# Requirement:
Each record must be printed exactly as given.

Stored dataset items

::::

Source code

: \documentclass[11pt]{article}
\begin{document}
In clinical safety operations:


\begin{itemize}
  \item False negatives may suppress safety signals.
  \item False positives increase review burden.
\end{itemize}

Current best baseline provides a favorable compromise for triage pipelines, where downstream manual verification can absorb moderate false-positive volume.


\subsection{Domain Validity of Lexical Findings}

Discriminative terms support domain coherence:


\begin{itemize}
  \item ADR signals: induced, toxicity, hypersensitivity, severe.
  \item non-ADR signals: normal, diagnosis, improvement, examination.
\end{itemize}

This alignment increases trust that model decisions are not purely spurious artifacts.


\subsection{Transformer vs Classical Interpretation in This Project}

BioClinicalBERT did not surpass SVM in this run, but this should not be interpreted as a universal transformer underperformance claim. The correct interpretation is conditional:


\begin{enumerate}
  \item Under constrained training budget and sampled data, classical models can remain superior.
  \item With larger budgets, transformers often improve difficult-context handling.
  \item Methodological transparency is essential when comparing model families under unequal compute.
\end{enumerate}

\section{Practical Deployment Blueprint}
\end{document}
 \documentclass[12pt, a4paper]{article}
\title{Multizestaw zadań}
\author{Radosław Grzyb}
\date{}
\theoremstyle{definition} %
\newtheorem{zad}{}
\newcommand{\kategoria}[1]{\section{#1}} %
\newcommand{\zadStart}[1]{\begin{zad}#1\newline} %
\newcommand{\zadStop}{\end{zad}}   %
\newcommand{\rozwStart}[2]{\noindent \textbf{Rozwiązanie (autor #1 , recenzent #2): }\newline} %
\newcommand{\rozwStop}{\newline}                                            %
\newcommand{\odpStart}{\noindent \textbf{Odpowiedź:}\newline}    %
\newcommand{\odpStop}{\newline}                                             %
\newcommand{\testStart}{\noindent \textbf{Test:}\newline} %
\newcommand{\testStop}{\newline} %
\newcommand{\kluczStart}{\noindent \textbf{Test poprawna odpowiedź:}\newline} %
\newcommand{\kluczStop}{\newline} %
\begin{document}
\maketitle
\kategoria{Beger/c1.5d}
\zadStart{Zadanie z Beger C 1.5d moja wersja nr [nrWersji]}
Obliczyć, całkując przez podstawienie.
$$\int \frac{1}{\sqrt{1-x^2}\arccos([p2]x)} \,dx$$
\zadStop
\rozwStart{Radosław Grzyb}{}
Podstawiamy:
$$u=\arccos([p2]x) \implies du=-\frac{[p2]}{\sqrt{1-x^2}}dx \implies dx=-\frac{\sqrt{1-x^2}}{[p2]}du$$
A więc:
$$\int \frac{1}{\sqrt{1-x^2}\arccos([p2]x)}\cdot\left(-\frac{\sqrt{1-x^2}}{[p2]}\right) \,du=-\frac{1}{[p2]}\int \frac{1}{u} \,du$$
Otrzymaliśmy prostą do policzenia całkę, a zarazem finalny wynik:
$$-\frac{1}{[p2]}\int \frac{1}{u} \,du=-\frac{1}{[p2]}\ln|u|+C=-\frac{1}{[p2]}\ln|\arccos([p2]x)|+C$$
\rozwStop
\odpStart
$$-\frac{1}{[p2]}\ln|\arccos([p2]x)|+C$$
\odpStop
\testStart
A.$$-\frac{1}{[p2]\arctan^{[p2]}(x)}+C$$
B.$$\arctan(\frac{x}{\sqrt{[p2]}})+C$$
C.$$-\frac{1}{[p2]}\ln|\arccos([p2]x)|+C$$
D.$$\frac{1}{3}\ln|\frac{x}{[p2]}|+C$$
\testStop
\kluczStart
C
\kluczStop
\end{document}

::::

# Solution to this exercise:
Source code

: \documentclass[11pt]{article}
\begin{document}
In clinical safety operations:


\begin{itemize}
  \item False negatives may suppress safety signals.
  \item False positives increase review burden.
\end{itemize}

Current best baseline provides a favorable compromise for triage pipelines, where downstream manual verification can absorb moderate false-positive volume.


\subsection{Domain Validity of Lexical Findings}

Discriminative terms support domain coherence:


\begin{itemize}
  \item ADR signals: induced, toxicity, hypersensitivity, severe.
  \item non-ADR signals: normal, diagnosis, improvement, examination.
\end{itemize}

This alignment increases trust that model decisions are not purely spurious artifacts.


\subsection{Transformer vs Classical Interpretation in This Project}

BioClinicalBERT did not surpass SVM in this run, but this should not be interpreted as a universal transformer underperformance claim. The correct interpretation is conditional:


\begin{enumerate}
  \item Under constrained training budget and sampled data, classical models can remain superior.
  \item With larger budgets, transformers often improve difficult-context handling.
  \item Methodological transparency is essential when comparing model families under unequal compute.
\end{enumerate}

\section{Practical Deployment Blueprint}
\end{document}
 \documentclass[12pt, a4paper]{article}
\title{Multizestaw zadań}
\author{Radosław Grzyb}
\date{}
\theoremstyle{definition} %
\newtheorem{zad}{}
\newcommand{\kategoria}[1]{\section{#1}} %
\newcommand{\zadStart}[1]{\begin{zad}#1\newline} %
\newcommand{\zadStop}{\end{zad}}   %
\newcommand{\rozwStart}[2]{\noindent \textbf{Rozwiązanie (autor #1 , recenzent #2): }\newline} %
\newcommand{\rozwStop}{\newline}                                            %
\newcommand{\odpStart}{\noindent \textbf{Odpowiedź:}\newline}    %
\newcommand{\odpStop}{\newline}                                             %
\newcommand{\testStart}{\noindent \textbf{Test:}\newline} %
\newcommand{\testStop}{\newline} %
\newcommand{\kluczStart}{\noindent \textbf{Test poprawna odpowiedź:}\newline} %
\newcommand{\kluczStop}{\newline} %
\begin{document}
\maketitle
\kategoria{Beger/c1.5d}
\zadStart{Zadanie z Beger C 1.5d moja wersja nr [nrWersji]}
Obliczyć, całkując przez podstawienie.
$$\int \frac{1}{\sqrt{1-x^2}\arccos([p2]x)} \,dx$$
\zadStop
\rozwStart{Radosław Grzyb}{}
Podstawiamy:
$$u=\arccos([p2]x) \implies du=-\frac{[p2]}{\sqrt{1-x^2}}dx \implies dx=-\frac{\sqrt{1-x^2}}{[p2]}du$$
A więc:
$$\int \frac{1}{\sqrt{1-x^2}\arccos([p2]x)}\cdot\left(-\frac{\sqrt{1-x^2}}{[p2]}\right) \,du=-\frac{1}{[p2]}\int \frac{1}{u} \,du$$
Otrzymaliśmy prostą do policzenia całkę, a zarazem finalny wynik:
$$-\frac{1}{[p2]}\int \frac{1}{u} \,du=-\frac{1}{[p2]}\ln|u|+C=-\frac{1}{[p2]}\ln|\arccos([p2]x)|+C$$
\rozwStop
\odpStart
$$-\frac{1}{[p2]}\ln|\arccos([p2]x)|+C$$
\odpStop
\testStart
A.$$-\frac{1}{[p2]\arctan^{[p2]}(x)}+C$$
B.$$\arctan(\frac{x}{\sqrt{[p2]}})+C$$
C.$$-\frac{1}{[p2]}\ln|\arccos([p2]x)|+C$$
D.$$\frac{1}{3}\ln|\frac{x}{[p2]}|+C$$
\testStop
\kluczStart
C
\kluczStop
\end{document}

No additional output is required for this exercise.